共演はまるで「ルパン三世」の銭形警部のようなコート姿でベルモンドを執拗に追う刑視ザカリアに『アラビアのロレンス』(62)、『ドクトル・ジバゴ』(65)の名優オマー・シャリフ。ベルモンドとチームを組む窃盗団のラルフに『愛と哀しみのボレロ』(80)、『プロフェッショナル』(81)のロベール・オッセン、同じくレンジ-に『Z』(69)、『ル・ジタン』(75)レナート・サルヴァトーリ、紅一点のエレーヌに『ボルサリーノ』(70)、『友よ静かに死ね』(76)のニコール・カルファン。謎の女レナに『シェイマス』(72)、『シーラ号の謎』(73)ダイアン・キャノン。

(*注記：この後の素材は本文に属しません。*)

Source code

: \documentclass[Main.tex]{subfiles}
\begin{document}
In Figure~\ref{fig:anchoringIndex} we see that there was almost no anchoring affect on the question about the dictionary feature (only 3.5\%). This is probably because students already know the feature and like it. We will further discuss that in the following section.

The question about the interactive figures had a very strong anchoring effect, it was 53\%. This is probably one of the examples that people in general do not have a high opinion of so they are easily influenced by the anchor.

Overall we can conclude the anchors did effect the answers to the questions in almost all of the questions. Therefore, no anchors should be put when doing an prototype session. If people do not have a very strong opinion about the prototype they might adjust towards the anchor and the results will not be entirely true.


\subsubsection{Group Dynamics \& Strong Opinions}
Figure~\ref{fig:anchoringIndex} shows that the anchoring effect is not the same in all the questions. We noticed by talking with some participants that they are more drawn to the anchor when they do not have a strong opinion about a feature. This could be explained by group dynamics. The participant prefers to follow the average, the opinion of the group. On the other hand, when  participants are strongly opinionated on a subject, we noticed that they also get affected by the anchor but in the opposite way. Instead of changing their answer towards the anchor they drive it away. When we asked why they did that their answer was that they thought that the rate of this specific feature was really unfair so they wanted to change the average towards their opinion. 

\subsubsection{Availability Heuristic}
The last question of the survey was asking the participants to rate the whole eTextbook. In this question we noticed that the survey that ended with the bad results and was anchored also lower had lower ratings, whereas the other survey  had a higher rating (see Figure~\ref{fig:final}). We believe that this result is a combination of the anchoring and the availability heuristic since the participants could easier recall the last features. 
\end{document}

『墓場なき野郎ども』(60)、『穴』(60)、『冒険者たち』(67)の原作者にして、『ル・ジタン』(75)、『父よ』(01)などの監督作としても知られる暗黒街映画の名匠ジョゼ・ジョヴァンニ。彼が、1961年にジャン・ベッケル監督が『勝負(かた)をつけろ』として映画化した自らの小説「ひとり狼」を、11年ぶりに、より原作に忠実に、スタイリッシュかつ情感たっぷりにリメイクし、ベルモンド・ファンに高い人気を誇る傑作フィルム・ノワール! HDリマスター&完全新訳による49年ぶりの劇場公開となる。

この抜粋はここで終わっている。